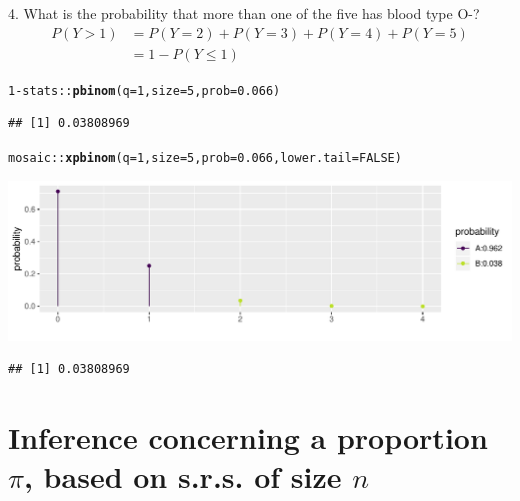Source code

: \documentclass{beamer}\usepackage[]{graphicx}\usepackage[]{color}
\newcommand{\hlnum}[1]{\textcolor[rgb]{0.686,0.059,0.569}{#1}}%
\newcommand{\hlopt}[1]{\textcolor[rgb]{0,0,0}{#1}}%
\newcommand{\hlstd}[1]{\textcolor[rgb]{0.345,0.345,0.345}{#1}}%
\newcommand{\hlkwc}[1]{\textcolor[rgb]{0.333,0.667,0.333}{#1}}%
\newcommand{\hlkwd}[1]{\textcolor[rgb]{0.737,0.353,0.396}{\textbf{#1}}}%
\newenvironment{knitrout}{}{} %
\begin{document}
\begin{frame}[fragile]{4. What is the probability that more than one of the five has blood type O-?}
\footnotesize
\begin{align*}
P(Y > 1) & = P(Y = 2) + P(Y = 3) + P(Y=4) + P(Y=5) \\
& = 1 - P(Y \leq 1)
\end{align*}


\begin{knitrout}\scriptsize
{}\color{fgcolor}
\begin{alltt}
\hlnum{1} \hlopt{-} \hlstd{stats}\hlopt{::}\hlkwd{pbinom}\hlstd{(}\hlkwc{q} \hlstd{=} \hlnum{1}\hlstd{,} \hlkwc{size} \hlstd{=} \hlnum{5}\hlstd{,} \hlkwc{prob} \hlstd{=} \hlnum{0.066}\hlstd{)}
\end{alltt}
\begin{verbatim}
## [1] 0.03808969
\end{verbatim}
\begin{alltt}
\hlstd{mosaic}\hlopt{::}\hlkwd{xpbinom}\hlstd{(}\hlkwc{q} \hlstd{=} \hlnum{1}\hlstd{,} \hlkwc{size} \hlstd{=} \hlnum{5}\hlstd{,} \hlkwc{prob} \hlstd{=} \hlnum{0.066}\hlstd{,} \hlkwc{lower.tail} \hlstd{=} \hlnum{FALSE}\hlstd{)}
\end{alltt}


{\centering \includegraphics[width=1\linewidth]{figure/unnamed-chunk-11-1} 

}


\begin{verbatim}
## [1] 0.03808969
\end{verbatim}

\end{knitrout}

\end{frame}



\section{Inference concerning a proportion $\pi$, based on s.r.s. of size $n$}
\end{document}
* * *
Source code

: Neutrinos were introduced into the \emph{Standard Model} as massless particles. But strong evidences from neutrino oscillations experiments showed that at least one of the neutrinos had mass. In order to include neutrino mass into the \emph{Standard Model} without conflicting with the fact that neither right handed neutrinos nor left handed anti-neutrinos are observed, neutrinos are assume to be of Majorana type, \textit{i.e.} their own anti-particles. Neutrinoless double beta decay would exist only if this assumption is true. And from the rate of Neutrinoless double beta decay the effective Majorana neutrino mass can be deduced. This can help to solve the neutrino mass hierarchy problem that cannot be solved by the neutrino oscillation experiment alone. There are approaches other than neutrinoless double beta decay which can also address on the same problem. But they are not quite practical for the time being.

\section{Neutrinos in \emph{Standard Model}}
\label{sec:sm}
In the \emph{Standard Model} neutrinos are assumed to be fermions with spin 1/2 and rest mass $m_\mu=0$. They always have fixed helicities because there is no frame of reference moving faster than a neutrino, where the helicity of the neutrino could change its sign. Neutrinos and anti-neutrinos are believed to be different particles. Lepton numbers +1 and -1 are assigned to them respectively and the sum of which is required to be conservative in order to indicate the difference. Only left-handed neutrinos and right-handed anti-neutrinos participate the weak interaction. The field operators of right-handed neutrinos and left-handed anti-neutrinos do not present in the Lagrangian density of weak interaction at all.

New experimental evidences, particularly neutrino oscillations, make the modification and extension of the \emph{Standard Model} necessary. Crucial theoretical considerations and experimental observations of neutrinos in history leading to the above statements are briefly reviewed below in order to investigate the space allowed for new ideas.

● REQUIREMENT:
Write out each line above containing "begin".

● YOUR SOLUTION:
\begin{document}
\begin{frame}[fragile]{4. What is the probability that more than one of the five has blood type O-?}
\begin{align*}
\begin{knitrout}\scriptsize
\begin{alltt}
\begin{verbatim}
\begin{alltt}
\begin{verbatim}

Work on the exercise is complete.